PostPosted: Wed Aug 30, 2006 6:00 am
This has been a fixation of mine ever since I was a little boy, I was jealous of other peoples relationships I witnessed because I never formed any. I wasn't a shy kid, I was actually more outgoing and exstatic, which I guess was awkward for some people.

19 years in, almost 20, and i'm still not involved in a relationship. I can't really figure out why, and it causes me the most distress in my life. I was hoping the friendly advice of some Scadians could help me break out of my bad luck.

Physically, Im fairly tall, 5'11", I eat like a bird and I exercise plenty (I unload trucks for a living) and Im a heavy fighter, so I have good solid muscles. I have, in my own description, a kind face. I like my nose, I have brown hair, green eyes, and usually keep a well trimmed beard and moustache. I have good hygiene, and I dress well most of the time.

As for my personality, I speak clearly and cleanly, I'm verbose, with a generous knowledge of the english language. I've dabbled in poetry of many types, written stories, and songs. I play the pipe organ, respect and deeply love both my father, and mother. I make an honest living doing hard work, and I'm a friendly guy (As Llelwyn will tell you!) I like to think I can be sexy, and i'm definately passionate.

I can speak in a Scottish accent, I have a wordly mind and I keep up to date on current events, I drive and pay for my own vehicle, and I have plans for college in the future.
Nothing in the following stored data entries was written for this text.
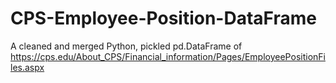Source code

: # CPS-Employee-Position-DataFrame
A cleaned and merged Python, pickled pd.DataFrame of https://cps.edu/About_CPS/Financial_information/Pages/EmployeePositionFiles.aspx
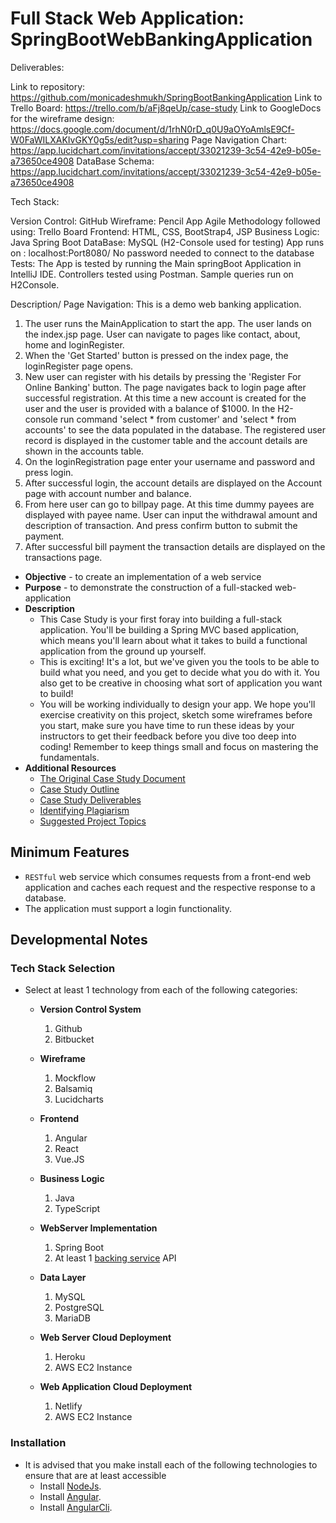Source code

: # Full Stack Web Application:	SpringBootWebBankingApplication

Deliverables:

Link to repository: https://github.com/monicadeshmukh/SpringBootBankingApplication
Link to Trello Board: https://trello.com/b/aFj8qeUp/case-study
Link to GoogleDocs for the wireframe design: https://docs.google.com/document/d/1rhN0rD_q0U9aOYoAmlsE9Cf-W0FaWILXAKIvGKY0g5s/edit?usp=sharing
Page Navigation Chart: https://app.lucidchart.com/invitations/accept/33021239-3c54-42e9-b05e-a73650ce4908
DataBase Schema: https://app.lucidchart.com/invitations/accept/33021239-3c54-42e9-b05e-a73650ce4908

Tech Stack: 

Version Control: GitHub
Wireframe: Pencil App
Agile Methodology followed using: Trello Board
Frontend: HTML, CSS, BootStrap4, JSP
Business Logic: Java Spring Boot
DataBase: MySQL (H2-Console used for testing) 
App runs on : localhost:Port8080/ No password needed to connect to the database
Tests: The App is tested by running the Main springBoot Application in IntelliJ IDE.
Controllers tested using Postman. Sample queries run on H2Console.

Description/ Page Navigation: This is a demo web banking application.

1. The user runs the MainApplication to start the app. The user lands on the index.jsp page. User can navigate to pages like contact, about, home and loginRegister. 
2. When the 'Get Started' button is pressed on the index page, the loginRegister page opens.
2. New user can register with his details by pressing the 'Register For Online Banking' button. The page navigates back to login page after successful registration. At this time a new account is created for the user and 
the user is provided with a balance of $1000. In the H2-console run command 'select * from customer' and 'select * from accounts' to see the data populated in the database. 
The registered user record is displayed in the customer table and the account details are shown in the accounts table.
3. On the loginRegistration page enter your username and password and press login. 
4. After successful login, the account details are displayed on the Account page with account number and balance.
5. From here user can go to billpay page. At this time dummy payees are displayed with payee name. User can input the withdrawal amount and description of transaction. And press confirm button to submit the payment.
6. After successful bill payment the transaction details are displayed on the transactions page.


* **Objective** - to create an implementation of a web service
* **Purpose** - to demonstrate the construction of a full-stacked web-application
* **Description**
	* This Case Study is your first foray into building a full-stack application. You'll be building a Spring MVC based application, which means you'll learn about what it takes to build a functional application from the ground up yourself.
	* This is exciting! It's a lot, but we've given you the tools to be able to build what you need, and you get to decide what you do with it. You also get to be creative in choosing what sort of application you want to build!
	* You will be working individually to design your app. We hope you'll exercise creativity on this project, sketch some wireframes before you start, make sure you have time to run these ideas by your instructors to get their feedback before you dive too deep into coding! Remember to keep things small and focus on mastering the fundamentals.
* **Additional Resources**
	* [The Original Case Study Document](./case-study.pdf)
	* [Case Study Outline](./case-study-outline.pdf)
	* [Case Study Deliverables](./README_deliverables.md)
	* [Identifying Plagiarism](./README_plagiarism.md)
	* [Suggested Project Topics](./README_suggested-project-topics.md)



## Minimum Features
* `RESTful` web service which consumes requests from a front-end web application and caches each request and the respective response to a database.
* The application must support a login functionality.




## Developmental Notes

### Tech Stack Selection
* Select at least 1 technology from each of the following categories:
  * **Version Control System**
    1. Github
    2. Bitbucket
    
  * **Wireframe**
    1. Mockflow
    2. Balsamiq
    3. Lucidcharts

  * **Frontend**
    1. Angular
    2. React
    3. Vue.JS
    
  * **Business Logic**
    1. Java
    2. TypeScript

  * **WebServer Implementation**
    1. Spring Boot
    2. At least 1 [backing service](https://12factor.net/backing-services) API

  * **Data Layer**
    1. MySQL
    2. PostgreSQL
    3. MariaDB

  * **Web Server Cloud Deployment**
    1. Heroku
    2. AWS EC2 Instance
  
  * **Web Application Cloud Deployment**
    1. Netlify
    2. AWS EC2 Instance




### Installation
* It is advised that you make install each of the following technologies to ensure that are at least accessible
  * Install [NodeJs](https://nodejs.org/en/).
  * Install [Angular](http://angular.io/).
  * Install [AngularCli](https://cli.angular.io/).
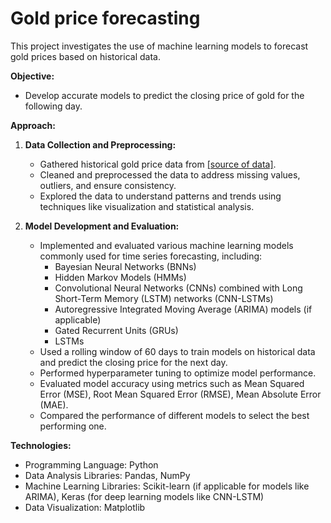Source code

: # Gold price forecasting

This project investigates the use of machine learning models to forecast gold prices based on historical data.

**Objective:**

* Develop accurate models to predict the closing price of gold for the following day.

**Approach:**

1. **Data Collection and Preprocessing:**
   * Gathered historical gold price data from [[source of data]](https://finance.yahoo.com/quote/GC=F/).
   * Cleaned and preprocessed the data to address missing values, outliers, and ensure consistency.
   * Explored the data to understand patterns and trends using techniques like visualization and statistical analysis.

2. **Model Development and Evaluation:**
   * Implemented and evaluated various machine learning models commonly used for time series forecasting, including:
     * Bayesian Neural Networks (BNNs)
     * Hidden Markov Models (HMMs)
     * Convolutional Neural Networks (CNNs) combined with Long Short-Term Memory (LSTM) networks (CNN-LSTMs)
     * Autoregressive Integrated Moving Average (ARIMA) models (if applicable)
     * Gated Recurrent Units (GRUs)
     * LSTMs
   * Used a rolling window of 60 days to train models on historical data and predict the closing price for the next day.
   * Performed hyperparameter tuning to optimize model performance.
   * Evaluated model accuracy using metrics such as Mean Squared Error (MSE), Root Mean Squared Error (RMSE), Mean Absolute Error (MAE).
   * Compared the performance of different models to select the best performing one.

**Technologies:**

* Programming Language: Python
* Data Analysis Libraries: Pandas, NumPy
* Machine Learning Libraries: Scikit-learn (if applicable for models like ARIMA), Keras (for deep learning models like CNN-LSTM)
* Data Visualization: Matplotlib
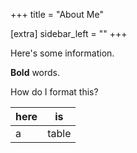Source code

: +++
title = "About Me"

[extra]
sidebar_left = ""
+++

Here's some information.

**Bold** words.

How do I format this?

| here | is |
| --- | --- |
| a | table |
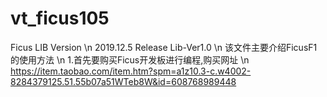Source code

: # vt_ficus105
Ficus LIB Version \n
2019.12.5 Release Lib-Ver1.0 \n
该文件主要介绍FicusF1的使用方法 \n
1.首先要购买Ficus开发板进行编程,购买网址 \n https://item.taobao.com/item.htm?spm=a1z10.3-c.w4002-8284379125.51.55b07a51WTeb8W&id=608768989448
I don't use drugs, and I don't steal. I was raised on chivalry by my father, who is a Knight in the S.C.A. and a former Drill Sgt in the Army.

I have a good sense of humor, I think smile And I like to express that often.

I can't really tell why im single, other than that I may be trying too hard, but to be honest, in the last year and a half, my efforts towards finding a lady have taken a drastic decline, as I've seen fit to really s**t myself off from that aspect of life, it depresses me so I've blocked it out.

Any help would be appreciated.  
PostPosted: Wed Aug 30, 2006 6:35 am
We've talked about this quite a bit, I think.

Perhaps, my dear, it is lack of patience.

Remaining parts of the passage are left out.